* Work order: Using the data beneath this instruction, retype only the lines from the one that contains "- [hardwareId](ProtectNvrConfigPayload.md#hardwareid)" down to the one that contains "- [lastSeen](ProtectNvrConfigPayload.md#lastseen)", both included, exactly as they appear.

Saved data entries
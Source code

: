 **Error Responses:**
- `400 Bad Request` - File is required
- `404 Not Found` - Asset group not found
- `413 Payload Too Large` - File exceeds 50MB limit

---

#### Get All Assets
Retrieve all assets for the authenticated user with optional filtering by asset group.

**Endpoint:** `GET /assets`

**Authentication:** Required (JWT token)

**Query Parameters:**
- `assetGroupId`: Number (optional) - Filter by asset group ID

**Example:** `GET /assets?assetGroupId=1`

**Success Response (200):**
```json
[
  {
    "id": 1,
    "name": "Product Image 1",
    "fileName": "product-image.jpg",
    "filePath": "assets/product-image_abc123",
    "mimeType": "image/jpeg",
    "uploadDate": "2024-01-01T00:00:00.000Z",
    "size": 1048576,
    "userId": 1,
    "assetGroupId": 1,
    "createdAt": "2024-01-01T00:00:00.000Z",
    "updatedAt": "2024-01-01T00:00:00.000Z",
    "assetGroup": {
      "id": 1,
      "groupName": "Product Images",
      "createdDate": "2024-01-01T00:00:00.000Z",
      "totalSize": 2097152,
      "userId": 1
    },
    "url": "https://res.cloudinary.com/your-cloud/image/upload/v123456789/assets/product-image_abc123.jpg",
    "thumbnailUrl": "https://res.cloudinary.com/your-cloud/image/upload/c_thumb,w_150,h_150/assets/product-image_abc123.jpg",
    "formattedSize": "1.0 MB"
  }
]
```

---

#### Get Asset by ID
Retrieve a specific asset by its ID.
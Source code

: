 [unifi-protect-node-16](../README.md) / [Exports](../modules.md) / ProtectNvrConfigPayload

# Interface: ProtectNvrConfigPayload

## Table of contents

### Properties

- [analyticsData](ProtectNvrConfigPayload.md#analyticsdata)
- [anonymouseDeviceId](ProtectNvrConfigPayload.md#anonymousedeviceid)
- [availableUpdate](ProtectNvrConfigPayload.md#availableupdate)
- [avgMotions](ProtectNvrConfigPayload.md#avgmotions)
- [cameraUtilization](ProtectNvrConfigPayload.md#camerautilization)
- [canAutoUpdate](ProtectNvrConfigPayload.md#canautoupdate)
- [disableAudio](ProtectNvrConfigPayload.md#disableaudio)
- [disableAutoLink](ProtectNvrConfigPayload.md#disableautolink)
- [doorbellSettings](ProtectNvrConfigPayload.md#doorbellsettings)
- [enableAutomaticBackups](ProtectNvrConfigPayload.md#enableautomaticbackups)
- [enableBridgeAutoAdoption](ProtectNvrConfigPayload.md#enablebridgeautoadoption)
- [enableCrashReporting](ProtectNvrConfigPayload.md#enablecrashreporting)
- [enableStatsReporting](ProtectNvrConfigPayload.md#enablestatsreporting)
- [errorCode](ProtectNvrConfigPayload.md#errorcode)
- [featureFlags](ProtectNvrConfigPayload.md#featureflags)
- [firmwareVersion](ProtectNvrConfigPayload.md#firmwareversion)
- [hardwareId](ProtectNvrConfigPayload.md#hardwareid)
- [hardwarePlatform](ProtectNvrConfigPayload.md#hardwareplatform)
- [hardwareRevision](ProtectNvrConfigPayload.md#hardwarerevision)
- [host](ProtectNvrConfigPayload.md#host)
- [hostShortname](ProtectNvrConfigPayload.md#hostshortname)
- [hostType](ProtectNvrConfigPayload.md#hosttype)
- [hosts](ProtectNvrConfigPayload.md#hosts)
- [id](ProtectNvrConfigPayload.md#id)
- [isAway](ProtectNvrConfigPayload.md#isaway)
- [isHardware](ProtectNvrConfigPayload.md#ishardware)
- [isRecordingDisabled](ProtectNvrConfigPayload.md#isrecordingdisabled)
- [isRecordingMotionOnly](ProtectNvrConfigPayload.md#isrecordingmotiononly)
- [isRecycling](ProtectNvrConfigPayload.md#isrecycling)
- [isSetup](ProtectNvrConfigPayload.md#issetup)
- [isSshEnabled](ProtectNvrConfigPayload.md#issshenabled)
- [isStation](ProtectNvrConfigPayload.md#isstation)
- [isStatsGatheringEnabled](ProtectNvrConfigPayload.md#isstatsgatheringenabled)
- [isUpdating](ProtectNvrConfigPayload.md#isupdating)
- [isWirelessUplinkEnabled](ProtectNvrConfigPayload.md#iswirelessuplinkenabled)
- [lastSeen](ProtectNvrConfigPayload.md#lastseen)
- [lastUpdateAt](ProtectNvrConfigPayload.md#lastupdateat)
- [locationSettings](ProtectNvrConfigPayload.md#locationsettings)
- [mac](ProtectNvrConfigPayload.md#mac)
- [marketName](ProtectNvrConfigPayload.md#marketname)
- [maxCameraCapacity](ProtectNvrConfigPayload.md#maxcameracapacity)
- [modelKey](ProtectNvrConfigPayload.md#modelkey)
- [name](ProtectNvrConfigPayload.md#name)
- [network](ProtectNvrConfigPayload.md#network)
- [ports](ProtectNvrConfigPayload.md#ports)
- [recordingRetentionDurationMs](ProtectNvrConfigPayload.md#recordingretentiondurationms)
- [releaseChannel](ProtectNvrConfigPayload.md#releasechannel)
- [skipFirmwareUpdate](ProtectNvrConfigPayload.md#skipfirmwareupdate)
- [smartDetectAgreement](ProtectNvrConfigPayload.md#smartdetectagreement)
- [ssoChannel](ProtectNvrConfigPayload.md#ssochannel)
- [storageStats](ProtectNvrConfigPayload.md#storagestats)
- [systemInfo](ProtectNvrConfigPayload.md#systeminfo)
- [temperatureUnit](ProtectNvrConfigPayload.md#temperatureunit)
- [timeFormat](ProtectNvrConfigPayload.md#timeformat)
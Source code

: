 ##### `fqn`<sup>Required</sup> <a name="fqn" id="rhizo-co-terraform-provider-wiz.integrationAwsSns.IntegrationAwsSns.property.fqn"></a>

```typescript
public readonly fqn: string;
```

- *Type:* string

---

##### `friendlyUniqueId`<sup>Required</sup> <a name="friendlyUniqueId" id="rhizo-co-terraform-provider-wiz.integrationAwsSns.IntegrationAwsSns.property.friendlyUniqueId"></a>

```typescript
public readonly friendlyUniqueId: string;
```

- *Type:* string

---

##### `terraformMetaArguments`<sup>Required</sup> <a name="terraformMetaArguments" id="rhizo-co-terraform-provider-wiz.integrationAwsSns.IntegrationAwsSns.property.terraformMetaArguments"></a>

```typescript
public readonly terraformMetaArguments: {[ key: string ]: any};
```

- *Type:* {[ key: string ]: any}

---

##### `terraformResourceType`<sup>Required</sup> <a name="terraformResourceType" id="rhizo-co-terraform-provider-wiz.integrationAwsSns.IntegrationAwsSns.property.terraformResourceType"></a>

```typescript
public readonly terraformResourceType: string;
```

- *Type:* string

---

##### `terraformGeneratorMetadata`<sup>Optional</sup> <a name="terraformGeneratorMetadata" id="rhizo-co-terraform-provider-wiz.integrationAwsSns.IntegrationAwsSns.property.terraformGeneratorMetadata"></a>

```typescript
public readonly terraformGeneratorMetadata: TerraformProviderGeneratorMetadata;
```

* Answer to this task:
- [hardwareId](ProtectNvrConfigPayload.md#hardwareid)
- [hardwarePlatform](ProtectNvrConfigPayload.md#hardwareplatform)
- [hardwareRevision](ProtectNvrConfigPayload.md#hardwarerevision)
- [host](ProtectNvrConfigPayload.md#host)
- [hostShortname](ProtectNvrConfigPayload.md#hostshortname)
- [hostType](ProtectNvrConfigPayload.md#hosttype)
- [hosts](ProtectNvrConfigPayload.md#hosts)
- [id](ProtectNvrConfigPayload.md#id)
- [isAway](ProtectNvrConfigPayload.md#isaway)
- [isHardware](ProtectNvrConfigPayload.md#ishardware)
- [isRecordingDisabled](ProtectNvrConfigPayload.md#isrecordingdisabled)
- [isRecordingMotionOnly](ProtectNvrConfigPayload.md#isrecordingmotiononly)
- [isRecycling](ProtectNvrConfigPayload.md#isrecycling)
- [isSetup](ProtectNvrConfigPayload.md#issetup)
- [isSshEnabled](ProtectNvrConfigPayload.md#issshenabled)
- [isStation](ProtectNvrConfigPayload.md#isstation)
- [isStatsGatheringEnabled](ProtectNvrConfigPayload.md#isstatsgatheringenabled)
- [isUpdating](ProtectNvrConfigPayload.md#isupdating)
- [isWirelessUplinkEnabled](ProtectNvrConfigPayload.md#iswirelessuplinkenabled)
- [lastSeen](ProtectNvrConfigPayload.md#lastseen)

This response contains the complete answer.